▶ **TASK OBJECTIVE**: Below are several entries. Transcribe exactly those lines that fall from the one with "Acknowledgments" through the one with "3. Exit back to the **Add-on store**.", end lines included.
━━━ DATA TO PROCESS ━━━
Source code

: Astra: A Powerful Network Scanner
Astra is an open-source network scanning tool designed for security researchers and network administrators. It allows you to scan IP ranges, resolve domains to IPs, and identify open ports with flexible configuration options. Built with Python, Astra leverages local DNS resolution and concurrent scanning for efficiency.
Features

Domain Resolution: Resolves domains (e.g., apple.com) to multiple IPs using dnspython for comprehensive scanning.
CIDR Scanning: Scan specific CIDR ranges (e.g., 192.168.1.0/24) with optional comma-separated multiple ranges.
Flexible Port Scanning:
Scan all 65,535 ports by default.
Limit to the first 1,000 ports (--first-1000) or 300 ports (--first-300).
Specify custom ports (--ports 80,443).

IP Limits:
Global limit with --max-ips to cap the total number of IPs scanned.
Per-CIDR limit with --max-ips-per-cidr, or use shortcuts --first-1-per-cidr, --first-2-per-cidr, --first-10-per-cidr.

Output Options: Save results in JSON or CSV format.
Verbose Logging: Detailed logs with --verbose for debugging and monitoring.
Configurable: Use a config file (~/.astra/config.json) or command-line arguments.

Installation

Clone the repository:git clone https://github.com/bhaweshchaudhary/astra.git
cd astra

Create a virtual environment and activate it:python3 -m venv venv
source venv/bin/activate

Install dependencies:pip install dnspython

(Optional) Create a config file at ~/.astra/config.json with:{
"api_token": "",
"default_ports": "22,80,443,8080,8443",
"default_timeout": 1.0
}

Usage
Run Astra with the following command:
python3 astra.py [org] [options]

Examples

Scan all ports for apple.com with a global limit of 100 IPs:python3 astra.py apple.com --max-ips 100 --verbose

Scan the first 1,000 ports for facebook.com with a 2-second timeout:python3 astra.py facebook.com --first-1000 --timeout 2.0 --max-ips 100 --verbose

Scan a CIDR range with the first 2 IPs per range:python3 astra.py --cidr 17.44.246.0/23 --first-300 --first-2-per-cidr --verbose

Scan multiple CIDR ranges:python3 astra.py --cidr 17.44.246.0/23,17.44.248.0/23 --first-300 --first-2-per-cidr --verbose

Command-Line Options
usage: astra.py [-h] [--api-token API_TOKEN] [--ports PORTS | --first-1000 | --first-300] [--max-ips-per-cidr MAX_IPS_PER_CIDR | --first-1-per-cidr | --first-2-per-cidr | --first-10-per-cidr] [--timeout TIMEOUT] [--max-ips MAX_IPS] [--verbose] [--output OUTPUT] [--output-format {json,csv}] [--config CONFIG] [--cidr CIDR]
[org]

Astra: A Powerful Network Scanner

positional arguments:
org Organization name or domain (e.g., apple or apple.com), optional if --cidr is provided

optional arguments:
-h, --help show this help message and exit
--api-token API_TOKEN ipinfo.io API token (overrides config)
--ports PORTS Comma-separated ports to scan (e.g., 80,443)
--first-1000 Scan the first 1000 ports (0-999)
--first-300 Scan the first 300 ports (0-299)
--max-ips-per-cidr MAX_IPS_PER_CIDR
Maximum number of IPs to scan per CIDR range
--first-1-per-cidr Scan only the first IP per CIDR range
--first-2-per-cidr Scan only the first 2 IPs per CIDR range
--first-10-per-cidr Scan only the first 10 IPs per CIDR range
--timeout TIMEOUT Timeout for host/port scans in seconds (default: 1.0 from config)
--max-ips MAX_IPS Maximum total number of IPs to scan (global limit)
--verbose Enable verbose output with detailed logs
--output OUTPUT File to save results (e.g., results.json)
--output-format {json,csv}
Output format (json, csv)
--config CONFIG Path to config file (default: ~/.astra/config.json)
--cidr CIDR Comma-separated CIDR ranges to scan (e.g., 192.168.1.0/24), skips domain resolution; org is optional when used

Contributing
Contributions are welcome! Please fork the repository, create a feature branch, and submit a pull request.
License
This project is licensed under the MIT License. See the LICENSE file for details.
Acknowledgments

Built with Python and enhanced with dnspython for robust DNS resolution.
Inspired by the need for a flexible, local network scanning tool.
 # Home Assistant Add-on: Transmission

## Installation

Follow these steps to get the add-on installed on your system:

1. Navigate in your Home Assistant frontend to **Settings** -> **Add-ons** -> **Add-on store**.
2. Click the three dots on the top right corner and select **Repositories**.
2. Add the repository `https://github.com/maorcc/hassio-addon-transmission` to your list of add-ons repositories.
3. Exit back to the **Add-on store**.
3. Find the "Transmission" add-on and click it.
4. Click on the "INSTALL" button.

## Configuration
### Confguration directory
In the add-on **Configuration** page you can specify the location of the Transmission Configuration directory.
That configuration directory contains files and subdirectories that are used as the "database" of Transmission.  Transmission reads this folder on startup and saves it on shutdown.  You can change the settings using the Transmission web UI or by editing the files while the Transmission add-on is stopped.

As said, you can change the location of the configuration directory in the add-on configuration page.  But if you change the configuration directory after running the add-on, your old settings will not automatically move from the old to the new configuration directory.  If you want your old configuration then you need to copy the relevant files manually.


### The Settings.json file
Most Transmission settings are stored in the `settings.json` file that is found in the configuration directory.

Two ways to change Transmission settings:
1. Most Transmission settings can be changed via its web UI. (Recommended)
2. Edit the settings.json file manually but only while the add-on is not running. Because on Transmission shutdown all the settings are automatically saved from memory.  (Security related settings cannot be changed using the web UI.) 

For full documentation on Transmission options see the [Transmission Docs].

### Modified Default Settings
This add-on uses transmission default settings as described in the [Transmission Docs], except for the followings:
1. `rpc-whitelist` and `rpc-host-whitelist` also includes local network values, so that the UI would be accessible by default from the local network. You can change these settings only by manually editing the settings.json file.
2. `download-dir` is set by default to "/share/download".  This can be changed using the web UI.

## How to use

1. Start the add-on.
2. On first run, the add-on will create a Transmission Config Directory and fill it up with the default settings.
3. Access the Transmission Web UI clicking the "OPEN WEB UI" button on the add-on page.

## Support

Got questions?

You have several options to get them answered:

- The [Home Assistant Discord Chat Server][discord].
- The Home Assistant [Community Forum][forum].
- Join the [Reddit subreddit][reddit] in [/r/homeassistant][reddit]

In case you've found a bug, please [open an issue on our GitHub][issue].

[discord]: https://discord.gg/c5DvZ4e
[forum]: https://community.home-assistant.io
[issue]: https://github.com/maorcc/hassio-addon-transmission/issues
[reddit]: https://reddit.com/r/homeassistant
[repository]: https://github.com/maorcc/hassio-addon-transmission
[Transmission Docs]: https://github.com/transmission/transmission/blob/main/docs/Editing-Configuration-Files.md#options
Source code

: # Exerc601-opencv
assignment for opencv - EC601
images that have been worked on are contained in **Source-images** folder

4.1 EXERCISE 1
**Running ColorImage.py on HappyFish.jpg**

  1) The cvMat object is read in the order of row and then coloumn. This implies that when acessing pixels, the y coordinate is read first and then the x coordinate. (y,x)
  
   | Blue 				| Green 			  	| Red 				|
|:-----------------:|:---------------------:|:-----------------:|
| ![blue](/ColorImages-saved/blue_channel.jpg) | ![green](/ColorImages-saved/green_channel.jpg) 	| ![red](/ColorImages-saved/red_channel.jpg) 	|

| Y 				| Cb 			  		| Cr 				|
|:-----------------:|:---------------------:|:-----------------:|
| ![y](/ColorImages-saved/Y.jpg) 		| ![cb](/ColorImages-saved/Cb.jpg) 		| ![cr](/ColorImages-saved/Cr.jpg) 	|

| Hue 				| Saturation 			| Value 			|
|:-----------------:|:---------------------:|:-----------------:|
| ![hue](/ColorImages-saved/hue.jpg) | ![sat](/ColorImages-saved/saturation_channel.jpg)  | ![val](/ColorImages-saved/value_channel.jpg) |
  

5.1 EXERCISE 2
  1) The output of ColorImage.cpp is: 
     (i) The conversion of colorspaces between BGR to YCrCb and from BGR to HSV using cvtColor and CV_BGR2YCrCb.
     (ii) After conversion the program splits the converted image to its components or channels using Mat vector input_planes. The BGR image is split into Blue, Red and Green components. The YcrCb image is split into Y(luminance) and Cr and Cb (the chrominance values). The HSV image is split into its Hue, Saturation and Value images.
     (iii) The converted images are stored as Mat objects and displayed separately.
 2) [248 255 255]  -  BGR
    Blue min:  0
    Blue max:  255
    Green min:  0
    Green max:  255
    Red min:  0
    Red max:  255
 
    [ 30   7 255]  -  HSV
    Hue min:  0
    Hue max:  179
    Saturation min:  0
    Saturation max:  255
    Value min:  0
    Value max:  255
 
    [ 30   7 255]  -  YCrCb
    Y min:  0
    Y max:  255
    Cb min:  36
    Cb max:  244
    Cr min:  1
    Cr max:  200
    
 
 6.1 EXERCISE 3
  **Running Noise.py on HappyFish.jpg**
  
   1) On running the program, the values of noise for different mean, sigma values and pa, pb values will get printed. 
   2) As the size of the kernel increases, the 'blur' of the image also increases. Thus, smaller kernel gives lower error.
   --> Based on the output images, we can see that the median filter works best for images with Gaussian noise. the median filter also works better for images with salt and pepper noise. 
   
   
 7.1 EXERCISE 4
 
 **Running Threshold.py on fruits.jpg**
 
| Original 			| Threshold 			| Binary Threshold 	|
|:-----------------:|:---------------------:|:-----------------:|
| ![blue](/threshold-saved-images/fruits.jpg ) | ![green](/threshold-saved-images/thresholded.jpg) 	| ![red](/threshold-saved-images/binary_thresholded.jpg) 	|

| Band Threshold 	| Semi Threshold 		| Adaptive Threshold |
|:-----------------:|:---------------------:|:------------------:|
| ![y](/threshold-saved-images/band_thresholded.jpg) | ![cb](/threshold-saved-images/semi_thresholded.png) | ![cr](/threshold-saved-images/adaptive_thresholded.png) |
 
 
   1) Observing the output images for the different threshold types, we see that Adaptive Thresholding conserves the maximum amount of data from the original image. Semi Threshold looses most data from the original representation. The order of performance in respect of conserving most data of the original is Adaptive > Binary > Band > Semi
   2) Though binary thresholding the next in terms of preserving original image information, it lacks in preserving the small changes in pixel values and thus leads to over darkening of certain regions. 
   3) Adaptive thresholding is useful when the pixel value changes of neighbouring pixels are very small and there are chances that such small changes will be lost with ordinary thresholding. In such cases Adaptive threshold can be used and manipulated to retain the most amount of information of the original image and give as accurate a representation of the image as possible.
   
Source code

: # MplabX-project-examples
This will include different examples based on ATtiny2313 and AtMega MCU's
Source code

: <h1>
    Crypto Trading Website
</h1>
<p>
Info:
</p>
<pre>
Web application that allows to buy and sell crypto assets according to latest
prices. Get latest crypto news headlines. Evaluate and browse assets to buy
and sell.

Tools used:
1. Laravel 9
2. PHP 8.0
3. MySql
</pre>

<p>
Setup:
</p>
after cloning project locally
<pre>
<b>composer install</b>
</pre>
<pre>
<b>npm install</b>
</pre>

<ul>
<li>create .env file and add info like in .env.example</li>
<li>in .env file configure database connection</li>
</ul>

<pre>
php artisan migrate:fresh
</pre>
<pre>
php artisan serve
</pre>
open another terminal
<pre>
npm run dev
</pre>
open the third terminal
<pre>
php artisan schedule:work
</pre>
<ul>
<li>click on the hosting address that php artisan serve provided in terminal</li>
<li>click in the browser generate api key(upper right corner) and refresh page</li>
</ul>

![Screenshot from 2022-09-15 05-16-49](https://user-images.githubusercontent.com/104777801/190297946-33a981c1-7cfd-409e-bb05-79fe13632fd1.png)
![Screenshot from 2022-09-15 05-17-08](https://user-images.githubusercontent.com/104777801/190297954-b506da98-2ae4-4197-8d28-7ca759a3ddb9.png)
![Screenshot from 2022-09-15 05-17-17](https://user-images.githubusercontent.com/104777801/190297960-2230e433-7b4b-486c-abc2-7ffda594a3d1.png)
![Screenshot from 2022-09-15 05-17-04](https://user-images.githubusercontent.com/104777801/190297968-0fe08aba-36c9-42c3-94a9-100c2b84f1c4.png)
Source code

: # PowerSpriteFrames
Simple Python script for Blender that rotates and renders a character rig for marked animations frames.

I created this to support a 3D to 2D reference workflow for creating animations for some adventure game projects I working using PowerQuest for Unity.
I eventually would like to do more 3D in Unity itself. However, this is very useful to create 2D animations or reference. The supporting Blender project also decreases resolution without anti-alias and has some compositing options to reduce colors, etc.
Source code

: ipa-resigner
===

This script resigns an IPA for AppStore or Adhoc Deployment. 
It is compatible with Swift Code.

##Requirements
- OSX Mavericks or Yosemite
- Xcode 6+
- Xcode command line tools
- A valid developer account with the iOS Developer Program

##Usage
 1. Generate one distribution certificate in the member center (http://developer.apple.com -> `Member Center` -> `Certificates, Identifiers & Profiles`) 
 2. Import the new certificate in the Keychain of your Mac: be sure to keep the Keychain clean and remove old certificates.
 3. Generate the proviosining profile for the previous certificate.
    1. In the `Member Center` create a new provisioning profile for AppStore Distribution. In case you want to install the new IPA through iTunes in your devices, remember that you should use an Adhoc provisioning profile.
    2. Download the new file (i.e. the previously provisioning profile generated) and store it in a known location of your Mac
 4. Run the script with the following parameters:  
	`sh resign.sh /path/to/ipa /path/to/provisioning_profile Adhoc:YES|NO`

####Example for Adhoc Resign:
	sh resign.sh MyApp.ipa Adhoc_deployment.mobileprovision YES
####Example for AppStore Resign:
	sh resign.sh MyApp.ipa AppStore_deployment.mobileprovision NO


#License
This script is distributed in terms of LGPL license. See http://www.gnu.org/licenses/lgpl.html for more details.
━━━
▶ **SOLUTION FOR THIS TASK**:
Acknowledgments

Built with Python and enhanced with dnspython for robust DNS resolution.
Inspired by the need for a flexible, local network scanning tool.
 # Home Assistant Add-on: Transmission

## Installation

Follow these steps to get the add-on installed on your system:

1. Navigate in your Home Assistant frontend to **Settings** -> **Add-ons** -> **Add-on store**.
2. Click the three dots on the top right corner and select **Repositories**.
2. Add the repository `https://github.com/maorcc/hassio-addon-transmission` to your list of add-ons repositories.
3. Exit back to the **Add-on store**.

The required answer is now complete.